Bundeswirtschaftsminister Clement muss sich auf der SPD-Fraktionsklausur viel Kritik gefallen lassen – und lenkt ein

BERLIN taz ■ Wolfgang Clement (SPD) ist wieder auf Kurs. Wochenlang hatte der Bundeswirtschaftsminister gegen die erneuerbaren Energien geschossen. Gestern musste er sich bei der Klausurtagung der SPD-Bundestagsfraktion dafür harsche Kritik anhören. Und einlenken.

Der Formelkompromiss, den Fraktionschef Franz Müntefering in der Mittagspause bekannt gab, wahrt immerhin Clements Gesicht. „Wir sind uns einig, dass die fossilen Energieträger – Kohle, Gas und Öl – weiterhin eine größere Rolle spielen. Der Bundeswirtschaftsminister hat aber auch deutlich gemacht, dass er mithelfen will, dass sich die erneuerbaren Energien stärker durchsetzen als bisher.“

Tatsächlich ist Clement stark in die Defensive geraten. Am Dienstag hatte er die so genannte Task Force Netzzugang entlassen, die mit 4 Mitarbeitern aus dem Ministerium und 5 Vertretern der Energiewirtschaft besetzt war und den Wettbewerb auf dem Energiemarkt regeln sollte.
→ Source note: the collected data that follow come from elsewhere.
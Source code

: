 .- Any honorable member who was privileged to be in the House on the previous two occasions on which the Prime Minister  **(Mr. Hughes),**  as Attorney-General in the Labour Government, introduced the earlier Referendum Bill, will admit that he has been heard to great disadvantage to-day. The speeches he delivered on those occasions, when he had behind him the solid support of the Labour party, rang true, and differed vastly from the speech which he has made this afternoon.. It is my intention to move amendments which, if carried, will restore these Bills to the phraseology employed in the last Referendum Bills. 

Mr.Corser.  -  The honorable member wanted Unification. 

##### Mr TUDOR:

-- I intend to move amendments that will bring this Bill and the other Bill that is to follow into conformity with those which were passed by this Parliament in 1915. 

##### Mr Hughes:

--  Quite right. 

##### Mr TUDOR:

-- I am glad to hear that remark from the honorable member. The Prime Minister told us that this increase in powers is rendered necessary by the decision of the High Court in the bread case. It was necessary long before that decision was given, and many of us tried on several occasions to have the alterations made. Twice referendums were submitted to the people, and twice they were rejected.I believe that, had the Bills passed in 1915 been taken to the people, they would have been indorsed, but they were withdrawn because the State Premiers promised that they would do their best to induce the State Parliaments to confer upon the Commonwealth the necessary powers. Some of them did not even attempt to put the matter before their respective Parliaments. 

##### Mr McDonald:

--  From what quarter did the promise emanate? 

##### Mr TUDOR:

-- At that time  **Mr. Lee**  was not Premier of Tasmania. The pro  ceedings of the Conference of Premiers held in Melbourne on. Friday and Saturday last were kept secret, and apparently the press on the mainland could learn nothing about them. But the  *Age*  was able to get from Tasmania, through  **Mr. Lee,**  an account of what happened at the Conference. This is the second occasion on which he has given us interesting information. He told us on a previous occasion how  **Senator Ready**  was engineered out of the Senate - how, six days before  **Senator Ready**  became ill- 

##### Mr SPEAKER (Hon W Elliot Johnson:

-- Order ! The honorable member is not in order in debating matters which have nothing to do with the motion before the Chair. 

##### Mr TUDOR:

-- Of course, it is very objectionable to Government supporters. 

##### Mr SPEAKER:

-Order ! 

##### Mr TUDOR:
Clements Vorgänger Werner Müller (parteilos) hatte sie im April 2001 eingesetzt, nachdem er festgestellt hatte, dass im Umgang der Exmonopolisten mit ihren neuen Konkurrenten „viel Beschiss“ im Spiel ist.

„Beschiss“ wurde nun auch der Task Force zu Verhängnis. Zu Wochenanfang war der mit Spannung erwartete „Bericht über die energiewirtschaftlichen und wettbewerblichen Wirkungen der Verbändevereinbarung“, kurz: Monitoringbericht, an die Abgeordneten des Bundestags weiter geleitet worden. „E.ON hat aber schon vor drei Wochen eine 14-seitige Stellungnahme mit Änderungswünschen veröffentlicht“, erklärt die bündnisgrüne Energiepolitikerin Michaele Hustedt der taz. Die Task Force sei seit längerem wegen „undichter Stellen“ in der Kritik. Aufgrund dieser Indiskretion sei die Auflösung jetzt nur „eine logische Konsequenz“.

Offiziell heißt es jedenfalls, die Task Force sei abgeschafft worden, weil sie mit Veröffentlichung ihres Berichtes ihre Funktion erfüllt habe. Nach diesem soll der Netzzugang vor allem auf dem Gasmarkt vereinfacht werden (taz vom 3. September). Eingebettet ist dieser Bericht in die Debatte um das neue Energiewirtschaftsgesetz und die Regulierungsbehörde. Bislang nämlich bestimmen so genannte Verbändevereinbarungen die Regeln auf dem liberalisierten Energiemarkt. Die bilanziert der Monitoringbericht nun so: „Während [sich] im Strombereich ein funktions- und entwicklungsfähiges Netzzugangsmodell entwickelt hat, fehlt für die Gaswirtschaft eine befriedigend funktionsfähige Regelung.“ Bedeutet: Die Gasmarktliberalisierung ist gescheitert. Nicht verwunderlich deshalb, dass die deutschen Gaspreise zu den teuersten in Europa zählen.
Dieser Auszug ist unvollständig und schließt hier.